I do want to follow up on that. I think you're hearing from committee members, and all of us are hearing the same concerns across the country. I'm certainly getting people coming into the office, people who have not contacted me in eight years, so these are not people who chronically complain. They say they have a business and fair-sized assets, and they say exactly what was said in the presentation: that business lending continues to rise, but the terms and conditions available to borrowers have tightened, so the issue is the cost, not the availability of credit.

You've answered some of the questions there, but in terms of what the government is proposing—the lenders assurance facility, the insured mortgage purchase program—which of these measures will help the most?

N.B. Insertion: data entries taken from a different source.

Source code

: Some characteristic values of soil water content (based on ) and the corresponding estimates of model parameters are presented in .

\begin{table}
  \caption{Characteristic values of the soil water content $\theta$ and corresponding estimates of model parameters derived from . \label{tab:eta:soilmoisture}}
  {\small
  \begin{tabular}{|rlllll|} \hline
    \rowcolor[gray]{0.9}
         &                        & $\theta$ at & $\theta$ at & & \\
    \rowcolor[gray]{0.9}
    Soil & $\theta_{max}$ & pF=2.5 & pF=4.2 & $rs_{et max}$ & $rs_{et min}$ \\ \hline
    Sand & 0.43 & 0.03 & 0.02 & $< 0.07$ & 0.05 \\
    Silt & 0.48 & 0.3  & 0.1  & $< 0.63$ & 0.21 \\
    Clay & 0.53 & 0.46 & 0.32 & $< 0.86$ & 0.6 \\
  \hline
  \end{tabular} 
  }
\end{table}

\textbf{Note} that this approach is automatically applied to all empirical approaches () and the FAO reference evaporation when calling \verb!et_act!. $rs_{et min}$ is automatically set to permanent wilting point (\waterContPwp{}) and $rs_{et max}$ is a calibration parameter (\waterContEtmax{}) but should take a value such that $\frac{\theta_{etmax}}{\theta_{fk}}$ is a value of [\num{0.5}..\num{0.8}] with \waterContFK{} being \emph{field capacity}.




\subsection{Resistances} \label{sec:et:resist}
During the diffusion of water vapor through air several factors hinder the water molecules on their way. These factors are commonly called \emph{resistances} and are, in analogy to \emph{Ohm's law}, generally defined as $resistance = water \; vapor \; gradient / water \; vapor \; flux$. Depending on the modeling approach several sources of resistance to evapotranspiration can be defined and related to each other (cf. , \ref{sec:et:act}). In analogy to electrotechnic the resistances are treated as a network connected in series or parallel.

When you talk about the items in the budget, which I very strongly support, it's hard to relate what's happening there to the person who comes in, like the small or medium-sized business owner. The follow-up question they ask is that while it's fantastic that you're doing this, they want to know how that relates to them, so that their cost of credit will not continue to rise.

10:45 a.m.

Assistant Deputy Minister, Financial Sector Policy Branch, Department of Finance

Jeremy Rudin

I'll go briefly over some of the facilities. The insured mortgage purchase program is one that, as we discussed, purchases mortgages from lenders, which then gives them funds that they can on-lend. I think we see the evidence of that in rates in a couple of ways. First of all, five-year mortgage rates in Canada have declined since the beginning of the financial crisis. This is not true in the United States, where the long-term mortgage rates have gone up. I feel that the insured mortgage purchase program has been an important aspect of that. This has also been cited by a number of lenders as an important aspect.

The Canadian secured credit facility, which we are working very hard to get operational as soon as possible, will provide additional credit in the automotive sector, and there will certainly be some people who are now unable to get credit who, once the facility becomes operational, will have access to credit. I would expect to see more in terms of an expansion of overall credit, perhaps, than necessarily in terms of rates.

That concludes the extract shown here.